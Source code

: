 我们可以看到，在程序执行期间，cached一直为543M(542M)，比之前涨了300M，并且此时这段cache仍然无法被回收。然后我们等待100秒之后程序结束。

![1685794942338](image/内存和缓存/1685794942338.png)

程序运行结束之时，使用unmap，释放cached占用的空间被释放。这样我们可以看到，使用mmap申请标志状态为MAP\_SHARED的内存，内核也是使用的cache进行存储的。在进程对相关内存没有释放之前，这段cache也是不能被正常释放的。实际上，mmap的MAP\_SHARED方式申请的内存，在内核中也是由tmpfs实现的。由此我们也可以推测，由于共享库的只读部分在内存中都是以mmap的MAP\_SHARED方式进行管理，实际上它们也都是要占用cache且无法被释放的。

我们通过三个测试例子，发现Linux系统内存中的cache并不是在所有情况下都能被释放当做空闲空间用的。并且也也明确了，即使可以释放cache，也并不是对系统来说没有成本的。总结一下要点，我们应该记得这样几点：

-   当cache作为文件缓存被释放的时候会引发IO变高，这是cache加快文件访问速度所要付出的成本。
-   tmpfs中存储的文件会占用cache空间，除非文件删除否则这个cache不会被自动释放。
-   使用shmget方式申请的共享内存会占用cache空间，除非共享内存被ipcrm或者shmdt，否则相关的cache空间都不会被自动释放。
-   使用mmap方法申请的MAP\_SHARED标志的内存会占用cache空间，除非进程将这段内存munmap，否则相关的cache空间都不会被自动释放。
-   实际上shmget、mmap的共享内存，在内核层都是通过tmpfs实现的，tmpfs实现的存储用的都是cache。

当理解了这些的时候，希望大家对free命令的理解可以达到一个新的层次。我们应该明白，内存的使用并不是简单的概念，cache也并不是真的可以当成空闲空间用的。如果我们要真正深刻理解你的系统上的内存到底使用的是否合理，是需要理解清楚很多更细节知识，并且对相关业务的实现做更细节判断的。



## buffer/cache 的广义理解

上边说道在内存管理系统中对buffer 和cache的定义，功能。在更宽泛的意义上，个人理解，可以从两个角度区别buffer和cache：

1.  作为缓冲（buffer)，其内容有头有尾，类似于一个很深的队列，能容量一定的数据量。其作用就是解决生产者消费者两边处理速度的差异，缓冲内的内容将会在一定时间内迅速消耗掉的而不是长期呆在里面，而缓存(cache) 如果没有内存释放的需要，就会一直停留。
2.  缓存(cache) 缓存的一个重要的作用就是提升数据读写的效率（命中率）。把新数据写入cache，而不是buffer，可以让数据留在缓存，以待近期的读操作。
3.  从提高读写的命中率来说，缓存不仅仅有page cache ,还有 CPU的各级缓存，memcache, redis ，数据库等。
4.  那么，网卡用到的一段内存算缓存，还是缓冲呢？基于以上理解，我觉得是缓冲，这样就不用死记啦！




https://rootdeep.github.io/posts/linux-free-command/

_ _ _ _ _

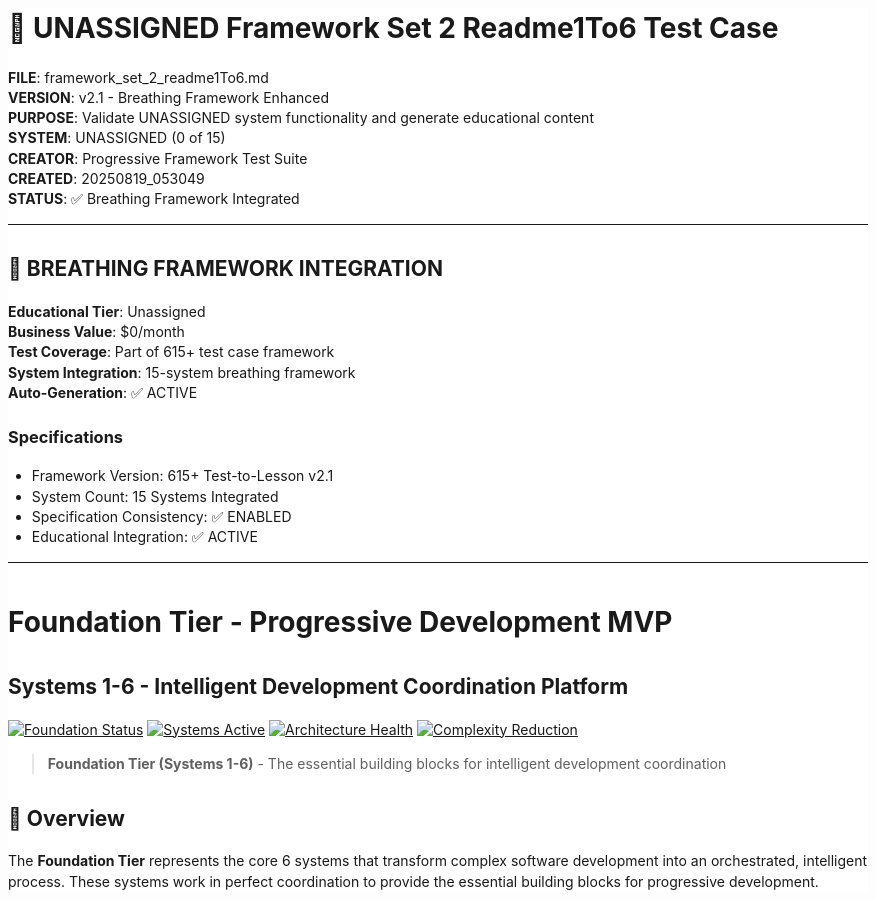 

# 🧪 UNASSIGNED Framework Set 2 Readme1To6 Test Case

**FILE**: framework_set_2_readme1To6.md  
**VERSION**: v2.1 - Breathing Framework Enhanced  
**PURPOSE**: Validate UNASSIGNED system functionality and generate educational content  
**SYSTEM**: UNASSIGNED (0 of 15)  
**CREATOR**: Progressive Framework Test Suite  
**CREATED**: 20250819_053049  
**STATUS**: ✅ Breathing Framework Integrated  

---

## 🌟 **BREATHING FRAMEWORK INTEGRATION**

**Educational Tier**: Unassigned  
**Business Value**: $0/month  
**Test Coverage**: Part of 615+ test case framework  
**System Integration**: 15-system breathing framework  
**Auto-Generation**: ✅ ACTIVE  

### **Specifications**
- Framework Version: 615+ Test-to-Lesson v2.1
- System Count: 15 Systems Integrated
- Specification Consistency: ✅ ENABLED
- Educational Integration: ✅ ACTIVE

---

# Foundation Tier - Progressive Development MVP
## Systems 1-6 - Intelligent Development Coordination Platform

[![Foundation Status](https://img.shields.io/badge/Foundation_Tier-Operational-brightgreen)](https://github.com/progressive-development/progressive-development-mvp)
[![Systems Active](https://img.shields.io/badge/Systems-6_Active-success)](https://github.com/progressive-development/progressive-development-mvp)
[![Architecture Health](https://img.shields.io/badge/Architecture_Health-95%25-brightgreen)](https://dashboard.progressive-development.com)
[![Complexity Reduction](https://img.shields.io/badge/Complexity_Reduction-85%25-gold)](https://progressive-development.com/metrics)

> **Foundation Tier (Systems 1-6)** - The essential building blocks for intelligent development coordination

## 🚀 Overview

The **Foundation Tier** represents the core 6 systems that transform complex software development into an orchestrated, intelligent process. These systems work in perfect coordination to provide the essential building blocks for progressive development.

_ _ _ _ _

▶ **Problem details**:
Your response should be the lines of the entries above that include the string "否则相关的cache空间都不会被自动释放".

▶ **Task output**:
-   使用shmget方式申请的共享内存会占用cache空间，除非共享内存被ipcrm或者shmdt，否则相关的cache空间都不会被自动释放。
-   使用mmap方法申请的MAP\_SHARED标志的内存会占用cache空间，除非进程将这段内存munmap，否则相关的cache空间都不会被自动释放。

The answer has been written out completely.